### TASK STATEMENT
The entries below are to be written out exactly, with no images included.

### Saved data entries

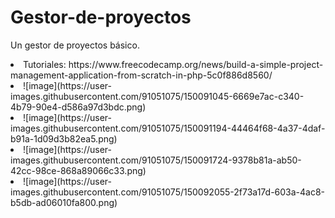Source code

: # Gestor-de-proyectos
Un gestor de proyectos básico.
<li> Tutoriales:<br< https://github.com/phpcontrols/phpgrid-project-management <br> https://www.freecodecamp.org/news/build-a-simple-project-management-application-from-scratch-in-php-5c0f886d8560/<br>
<li>![image](https://user-images.githubusercontent.com/91051075/150091045-6669e7ac-c340-4b79-90e4-d586a97d3bdc.png)
<li>![image](https://user-images.githubusercontent.com/91051075/150091194-44464f68-4a37-4daf-b91a-1d09d3b82ea5.png)
<li>![image](https://user-images.githubusercontent.com/91051075/150091724-9378b81a-ab50-42cc-98ce-868a89066c33.png)
<li>![image](https://user-images.githubusercontent.com/91051075/150092055-2f73a17d-603a-4ac8-b5db-ad06010fa800.png)

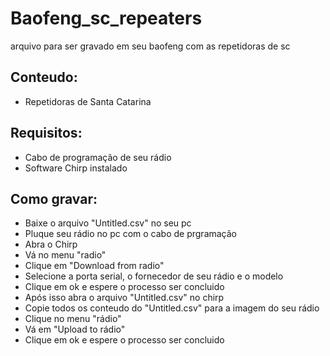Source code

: # Baofeng_sc_repeaters
arquivo para ser gravado em seu baofeng com as repetidoras de sc

## Conteudo:

* Repetidoras de Santa Catarina

## Requisitos:

* Cabo de programação de seu rádio
* Software Chirp instalado

## Como gravar:

* Baixe o arquivo "Untitled.csv" no seu pc
* Pluque seu rádio no pc com o cabo de prgramação
* Abra o Chirp
* Vá no menu "radio"
* Clique em "Download from radio"
* Selecione a porta serial, o fornecedor de seu rádio e o modelo
* Clique em ok e espere o processo ser concluido
* Após isso abra o arquivo "Untitled.csv" no chirp
* Copie todos os conteudo do "Untitled.csv" para a imagem do seu rádio
* Clique no menu "rádio"
* Vá em "Upload to rádio"
* Clique em ok e espere o processo ser concluido
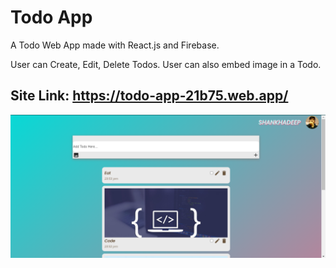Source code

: # Todo App

A Todo Web App made with React.js and Firebase.

User can Create, Edit, Delete Todos.
User can also embed image in a Todo.

## Site Link: https://todo-app-21b75.web.app/

![Alt](img/Screen.png?raw=true)
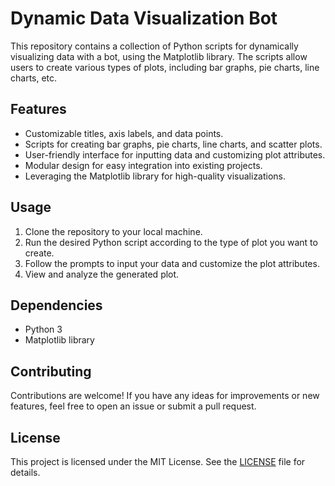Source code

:# Dynamic Data Visualization Bot

This repository contains a collection of Python scripts for dynamically visualizing data with a bot, using the Matplotlib library. The scripts allow users to create various types of plots, including bar graphs, pie charts, line charts, etc.

## Features

- Customizable titles, axis labels, and data points.
- Scripts for creating bar graphs, pie charts, line charts, and scatter plots.
- User-friendly interface for inputting data and customizing plot attributes.
- Modular design for easy integration into existing projects.
- Leveraging the Matplotlib library for high-quality visualizations.

## Usage

1. Clone the repository to your local machine.
2. Run the desired Python script according to the type of plot you want to create.
3. Follow the prompts to input your data and customize the plot attributes.
4. View and analyze the generated plot.

## Dependencies

- Python 3
- Matplotlib library

## Contributing

Contributions are welcome! If you have any ideas for improvements or new features, feel free to open an issue or submit a pull request.

## License

This project is licensed under the MIT License. See the [LICENSE](LICENSE) file for details.
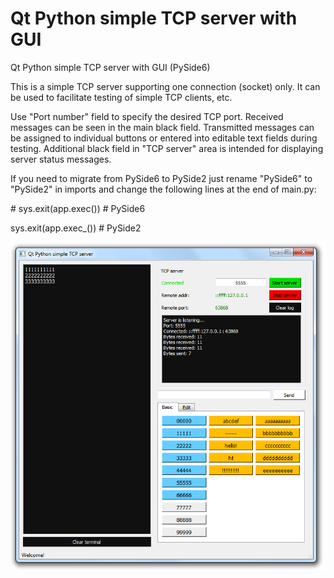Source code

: # Qt Python simple TCP server with GUI
Qt Python simple TCP server with GUI (PySide6)

This is a simple TCP server supporting one connection (socket) only.
It can be used to facilitate testing of simple TCP clients, etc.

Use "Port number" field to specify the desired TCP port.
Received messages can be seen in the main black field.
Transmitted messages can be assigned to individual buttons or entered into editable text fields during testing.
Additional black field in "TCP server" area is intended for displaying server status messages.

If you need to migrate from PySide6 to PySide2 just rename "PySide6" to "PySide2" in imports and change the following lines at the end of main.py:

\# sys.exit(app.exec())  \# PySide6

sys.exit(app.exec_())   \# PySide2


![Qt Python simple TCP server with GUI](qt-python-tcp-server-with-gui.png)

### ANSWER TO THIS PROBLEM
Source code

: # Gestor-de-proyectos
Un gestor de proyectos básico.
<li> Tutoriales:<br< https://github.com/phpcontrols/phpgrid-project-management <br> https://www.freecodecamp.org/news/build-a-simple-project-management-application-from-scratch-in-php-5c0f886d8560/<br>
<li>![image](https://user-images.githubusercontent.com/91051075/150091045-6669e7ac-c340-4b79-90e4-d586a97d3bdc.png)
<li>![image](https://user-images.githubusercontent.com/91051075/150091194-44464f68-4a37-4daf-b91a-1d09d3b82ea5.png)
<li>![image](https://user-images.githubusercontent.com/91051075/150091724-9378b81a-ab50-42cc-98ce-868a89066c33.png)
<li>![image](https://user-images.githubusercontent.com/91051075/150092055-2f73a17d-603a-4ac8-b5db-ad06010fa800.png)

Source code

: # Baofeng_sc_repeaters
arquivo para ser gravado em seu baofeng com as repetidoras de sc

## Conteudo:

* Repetidoras de Santa Catarina

## Requisitos:

* Cabo de programação de seu rádio
* Software Chirp instalado

## Como gravar:

* Baixe o arquivo "Untitled.csv" no seu pc
* Pluque seu rádio no pc com o cabo de prgramação
* Abra o Chirp
* Vá no menu "radio"
* Clique em "Download from radio"
* Selecione a porta serial, o fornecedor de seu rádio e o modelo
* Clique em ok e espere o processo ser concluido
* Após isso abra o arquivo "Untitled.csv" no chirp
* Copie todos os conteudo do "Untitled.csv" para a imagem do seu rádio
* Clique no menu "rádio"
* Vá em "Upload to rádio"
* Clique em ok e espere o processo ser concluido
Source code

: # Todo App

A Todo Web App made with React.js and Firebase.

User can Create, Edit, Delete Todos.
User can also embed image in a Todo.

## Site Link: https://todo-app-21b75.web.app/

![Alt](img/Screen.png?raw=true)
Source code

:# Dynamic Data Visualization Bot

This repository contains a collection of Python scripts for dynamically visualizing data with a bot, using the Matplotlib library. The scripts allow users to create various types of plots, including bar graphs, pie charts, line charts, etc.

## Features

- Customizable titles, axis labels, and data points.
- Scripts for creating bar graphs, pie charts, line charts, and scatter plots.
- User-friendly interface for inputting data and customizing plot attributes.
- Modular design for easy integration into existing projects.
- Leveraging the Matplotlib library for high-quality visualizations.

## Usage

1. Clone the repository to your local machine.
2. Run the desired Python script according to the type of plot you want to create.
3. Follow the prompts to input your data and customize the plot attributes.
4. View and analyze the generated plot.

## Dependencies

- Python 3
- Matplotlib library

## Contributing

Contributions are welcome! If you have any ideas for improvements or new features, feel free to open an issue or submit a pull request.

## License

This project is licensed under the MIT License. See the [LICENSE](LICENSE) file for details.
Source code

: # Qt Python simple TCP server with GUI
Qt Python simple TCP server with GUI (PySide6)

This is a simple TCP server supporting one connection (socket) only.
It can be used to facilitate testing of simple TCP clients, etc.

Use "Port number" field to specify the desired TCP port.
Received messages can be seen in the main black field.
Transmitted messages can be assigned to individual buttons or entered into editable text fields during testing.
Additional black field in "TCP server" area is intended for displaying server status messages.

If you need to migrate from PySide6 to PySide2 just rename "PySide6" to "PySide2" in imports and change the following lines at the end of main.py:

\# sys.exit(app.exec())  \# PySide6

sys.exit(app.exec_())   \# PySide2


![Qt Python simple TCP server with GUI](qt-python-tcp-server-with-gui.png)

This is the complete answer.